Forcing one device to switch to DMA domain during runtime
will cause in-fligh DMAs for other devices to abort or target
to other memory which might cause undefind system behavior.

This commit log doesn't actually explain what you are chaning, and
as far as I can tell it just removes the code to change the domain
at run time, which seems to not actually match the subject or

This removes the domain switching in iommu_need_mapping(). Another place
where the private domain is used is intel_iommu_add_device(). Joerg's
patch set has remove that. So with domain switching in
iommu_need_mapping() removed, the private domain helpers could be
removed now.
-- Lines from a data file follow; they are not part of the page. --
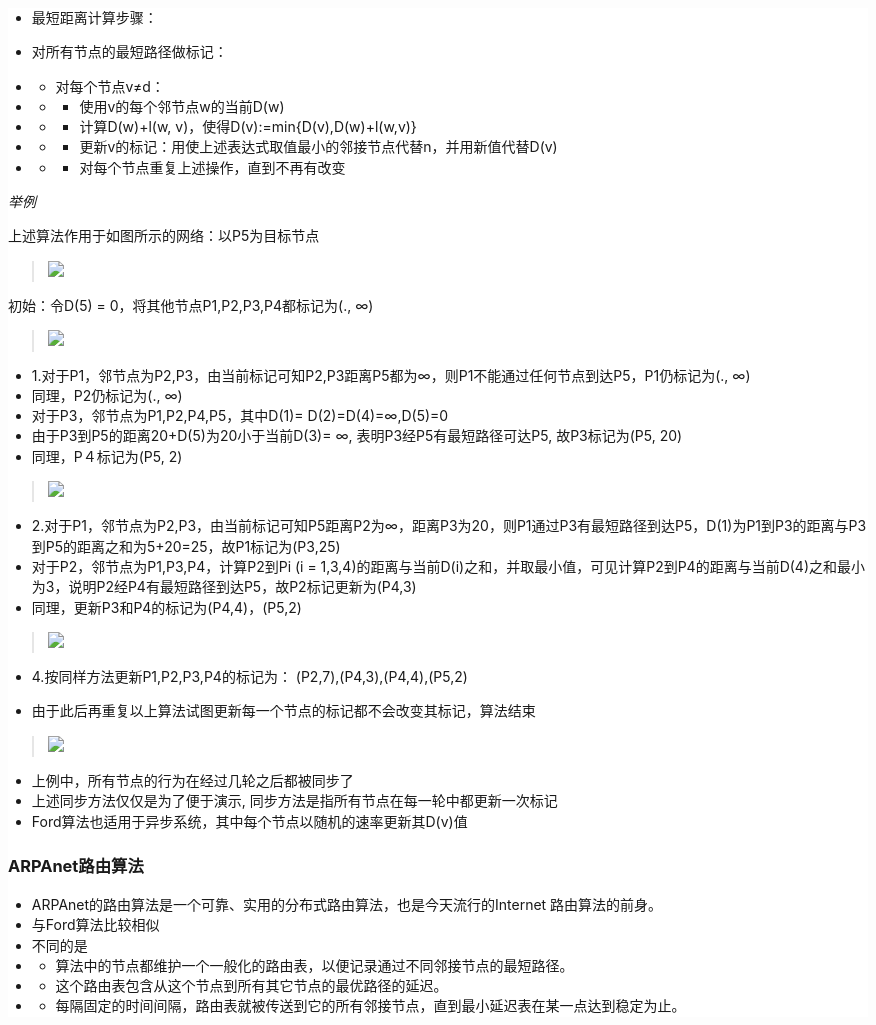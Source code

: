 *   最短距离计算步骤：
    
*   对所有节点的最短路径做标记：
*   *   对每个节点v≠d：
*   *   *   使用v的每个邻节点w的当前D(w)
*   *   *   计算D(w)+l(w, v)，使得D(v):=min{D(v),D(w)+l(w,v)}
*   *   *   更新v的标记：用使上述表达式取值最小的邻接节点代替n，并用新值代替D(v)
*   *   *   对每个节点重复上述操作，直到不再有改变

_举例_

上述算法作用于如图所示的网络：以P5为目标节点

> [![](https://chenxfeng.github.io/img/ford1.png)
> ](https://chenxfeng.github.io/img/ford1.png)

初始：令D(5) = 0，将其他节点P1,P2,P3,P4都标记为(., ∞)

> [![](https://chenxfeng.github.io/img/ford2.png)
> ](https://chenxfeng.github.io/img/ford2.png)

*   1.对于P1，邻节点为P2,P3，由当前标记可知P2,P3距离P5都为∞，则P1不能通过任何节点到达P5，P1仍标记为(., ∞)
*   同理，P2仍标记为(., ∞)
*   对于P3，邻节点为P1,P2,P4,P5，其中D(1)= D(2)=D(4)=∞,D(5)=0
*   由于P3到P5的距离20+D(5)为20小于当前D(3)= ∞, 表明P3经P5有最短路径可达P5, 故P3标记为(P5, 20)
*   同理，P４标记为(P5, 2)

> [![](https://chenxfeng.github.io/img/ford3.png)
> ](https://chenxfeng.github.io/img/ford3.png)

*   2.对于P1，邻节点为P2,P3，由当前标记可知P5距离P2为∞，距离P3为20，则P1通过P3有最短路径到达P5，D(1)为P1到P3的距离与P3到P5的距离之和为5+20=25，故P1标记为(P3,25)
*   对于P2，邻节点为P1,P3,P4，计算P2到Pi (i = 1,3,4)的距离与当前D(i)之和，并取最小值，可见计算P2到P4的距离与当前D(4)之和最小为3，说明P2经P4有最短路径到达P5，故P2标记更新为(P4,3)
*   同理，更新P3和P4的标记为(P4,4)，(P5,2)

> [![](https://chenxfeng.github.io/img/ford4.png)
> ](https://chenxfeng.github.io/img/ford4.png)

*   4.按同样方法更新P1,P2,P3,P4的标记为： (P2,7),(P4,3),(P4,4),(P5,2)
    
*   由于此后再重复以上算法试图更新每一个节点的标记都不会改变其标记，算法结束
    

> [![](https://chenxfeng.github.io/img/ford_end.png)
> ](https://chenxfeng.github.io/img/ford_end.png)

*   上例中，所有节点的行为在经过几轮之后都被同步了
*   上述同步方法仅仅是为了便于演示, 同步方法是指所有节点在每一轮中都更新一次标记
*   Ford算法也适用于异步系统，其中每个节点以随机的速率更新其D(v)值

### [](#ARPAnet路由算法 "ARPAnet路由算法")ARPAnet路由算法

*   ARPAnet的路由算法是一个可靠、实用的分布式路由算法，也是今天流行的Internet 路由算法的前身。
*   与Ford算法比较相似
*   不同的是
*   *   算法中的节点都维护一个一般化的路由表，以便记录通过不同邻接节点的最短路径。
*   *   这个路由表包含从这个节点到所有其它节点的最优路径的延迟。
*   *   每隔固定的时间间隔，路由表就被传送到它的所有邻接节点，直到最小延迟表在某一点达到稳定为止。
Otherwise, the compiler will complain that some functions
are defined but not used.

description. I'd need to look at the final code, but it seems like
this will still cause bounce buffering instead of using dynamic
mapping, which still seems like an awful idea.

Yes. If the user chooses to use identity domain by default through
kernel command, identity domain will be applied for all devices. For
those devices with limited addressing capability, bounce buffering will
be used when they try to access the memory beyond their address
capability. This won't cause any kernel regression as far as I can see.

Switching domain during runtime with drivers loaded will cause real
problems as I said in the commit message. That's the reason why I am
proposing to remove it. If we want to keep it, we have to make sure that
switching domain for one device should not impact other devices which
share the same domain with it. Furthermore, it's better to implement it
in the generic layer to keep device driver behavior consistent on all
architectures.


Also from a purely stylistic perspective a lot of the lines seem
very short and not use up the whole 73 charaters allowed.


Yes. I will try to use up the allowed characters.